|
Sri Sumarah dan Bawuk
(1975)
|
|
|
Sri Sumarah dan Bawuk adalah salah satu kumpulan cerita Umar Kayam yang berisi dua novelet berjudul "Sri Sumarah" dan "Bawuk". Kumpulan ini pertama kali terbit tahun 1975 oleh Pustaka Jaya (Jakarta). Selanjutnya dicetak ulang, yakni pada tahun 1975 dan 1986 dengan jumlah eksemplar berkisar antara 3000-5000 pada setiap cetaknya.
Menurut pengakuan penulisnya (Umar Kayam), meskipun "Sri Sumarah" dan "Bawuk" (serta dua ceritanya yang lain: "Musim Gugur Kembali di Connecticut" dan "Kimono Biru") sama-sama ditulis sebagai upayanya untuk memahami siapa yang "harus" dan "tidak harus" menjadi korban atas datangnya suatu orde di Indonesia pada tahun 1965. Keduanya tidak ditulis dalam masa yang sama. "Sri Sumarah" yang dalam kumpulannya itu diletakkan di bagian awal, proses penulisannya justru dilakukan dalam masa yang sama dengan "Kimono Biru", beberapa tahun kemudian setelah penulisan "Bawuk" dan "Musim Gugur Kembali di Connecticut". Berikut ini adalah kutipan sebagian Umar Kayam tentang latar belakang penulisan "Bawuk" (dan "Musim Gugur Kembali di Connecticut").
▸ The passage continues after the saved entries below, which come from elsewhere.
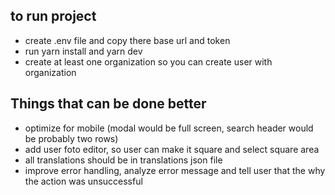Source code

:## to run project
 - create .env file and copy there base url and token 
 - run yarn install and yarn dev
 - create at least one organization so you can create user with organization

 ## Things that can be done better
  - optimize for mobile (modal would be full screen, search header would be probably two rows)
  - add user foto editor, so user can make it square and select square area
  - all translations should be in translations json file
  - improve error handling, analyze error message and tell user that the why the action was unsuccessful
Pada tahun 1966 saya diangkat menjadi Direktur Jenderal Radio, Televisi dan Film. Pada tahun 1969 saya dipersilahkan meninggalkan jabatan itu. Tahun-tahun itu adalah tahun-tahun yang penuh pesona petualangan, akan tetapi sekaligus juga kebingungan, ketegagan, dan kebimbangan. Pada usia yang relatif masih muda, 34 tahun, saya telah mendapat beban kekuasaan yang besar. Dengan kegairahan seorang anak muda yang percaya kepada suatu komitmen terhadap datangnya suatu orde yang baru yang mesti menggantikan orde yang lapuk, saya bekerja membersihkan lingkungan kerja saya dari semua unsur orde lapuk itu. Akan tetapi, bersamaan dengan itu saya juga melihat korban-korban berjatuhan. Korban yang seharusnya menjadi korban. Korban yang seharusnya tidak menjadi korban. Siapakah yang menentukan "harus" dan "tidak harus" menjadi korban itu? Dalam kebimbangan di Kuruserta Arjuna masih sempat bertanya kepada Kresna. Dalam kebimbangan dan ketidakmengertian saya, saya tidak mempunyai seorang Kresna. Kebimbangan dan ketidakmengertian, saya coba pertanyakan dalam cerita "Musim Gugur Kembali di Connecticut" dan "Bawuk" saya tulis dalam periode itu. Nasib sial yang harus dialami Tono, sang protagonis dari "Musim Gugur...", dan konsekuensi tragis yang harus dipikul oleh Bawuk dalam "Bawuk" adalah upaya saya untuk memahami siapa yang "harus" dan "tidak harus" menjadi korban. Saya tidak tahu dengan pasti apakah dengan penulisan dua cerita itu saya telah memahami dengan baik tentang masalah itu. Saya tidak tahu dengan pasti apakah Tono dan Bawuk adalah "contoh soal" yang yang tepat dari peristiwa yang dahsyat yang harus kita alami semua pada masa itu (Kayam, 1983).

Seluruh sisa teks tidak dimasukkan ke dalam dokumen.